**TASK DETAILS**. What lines below include the string "file"? Pick them out and copy them.

[Data extracted from a collection]

|---|

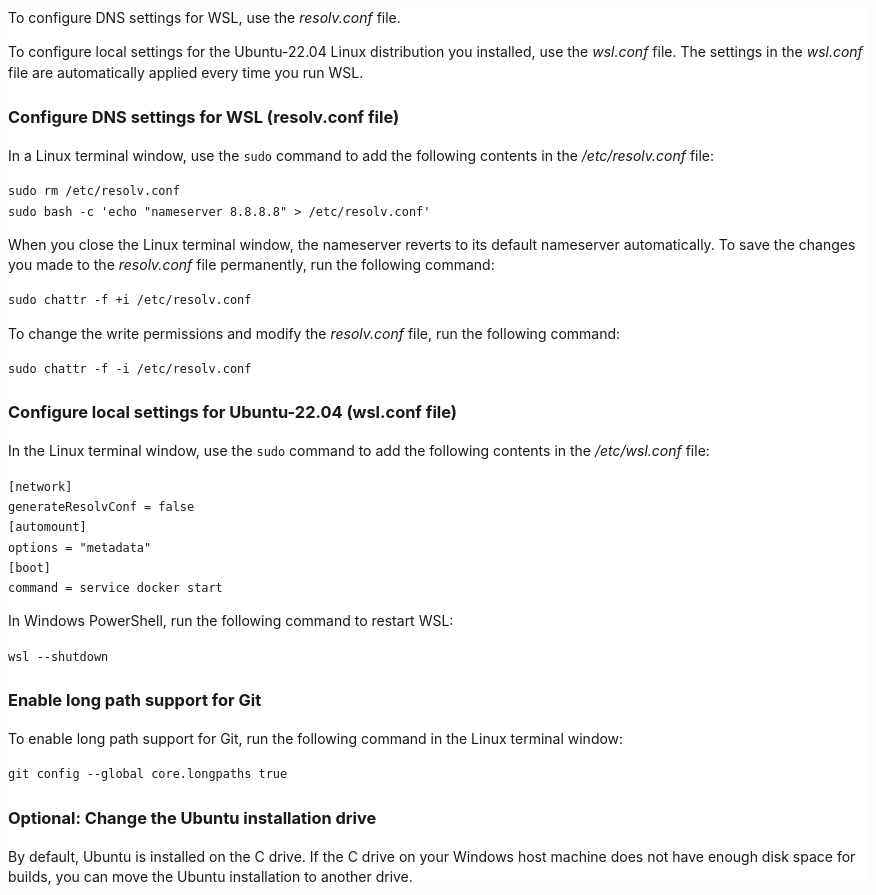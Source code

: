 To configure DNS settings for WSL, use th&#x65;*&#x20;resolv.conf* file.

To configure local settings for the Ubuntu-22.04 Linux distribution you installed, use the *wsl.conf* file. The settings in the *wsl.conf* file are automatically applied every time you run WSL.

### Configure DNS settings for WSL (resolv.conf file)

In a Linux terminal window, use the `sudo` command to add the following contents in the */etc/resolv.conf* file:

```shell
sudo rm /etc/resolv.conf
sudo bash -c 'echo "nameserver 8.8.8.8" > /etc/resolv.conf'
```
When you close the Linux terminal window, the nameserver reverts to its default nameserver automatically. To save the changes you made to the *resolv.conf* file permanently, run the following command:
```
sudo chattr -f +i /etc/resolv.conf
```
To change the write permissions and modify the *resolv.conf* file, run the following command:
```
sudo chattr -f -i /etc/resolv.conf
```
### Configure local settings for Ubuntu-22.04 (wsl.conf file)

In the Linux terminal window, use the `sudo` command to add the following contents in the */etc/wsl.conf* file:

```shell
[network]
generateResolvConf = false
[automount]
options = "metadata"
[boot]
command = service docker start
```

In Windows PowerShell, run the following command to restart WSL:

```shell
wsl --shutdown
```

### Enable long path support for Git

To enable long path support for Git, run the following command in the Linux terminal window:

```shell
git config --global core.longpaths true
```

### Optional: Change the Ubuntu installation drive

By default, Ubuntu is installed on the C drive. If the C drive on your Windows host machine does not have enough disk space for builds, you can move the Ubuntu installation to another drive.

|---|

**RESULT OF THIS TASK**.
: To configure DNS settings for WSL, use th&#x65;*&#x20;resolv.conf* file.
To configure local settings for the Ubuntu-22.04 Linux distribution you installed, use the *wsl.conf* file. The settings in the *wsl.conf* file are automatically applied every time you run WSL.
### Configure DNS settings for WSL (resolv.conf file)
In a Linux terminal window, use the `sudo` command to add the following contents in the */etc/resolv.conf* file:
When you close the Linux terminal window, the nameserver reverts to its default nameserver automatically. To save the changes you made to the *resolv.conf* file permanently, run the following command:
To change the write permissions and modify the *resolv.conf* file, run the following command:
### Configure local settings for Ubuntu-22.04 (wsl.conf file)
In the Linux terminal window, use the `sudo` command to add the following contents in the */etc/wsl.conf* file:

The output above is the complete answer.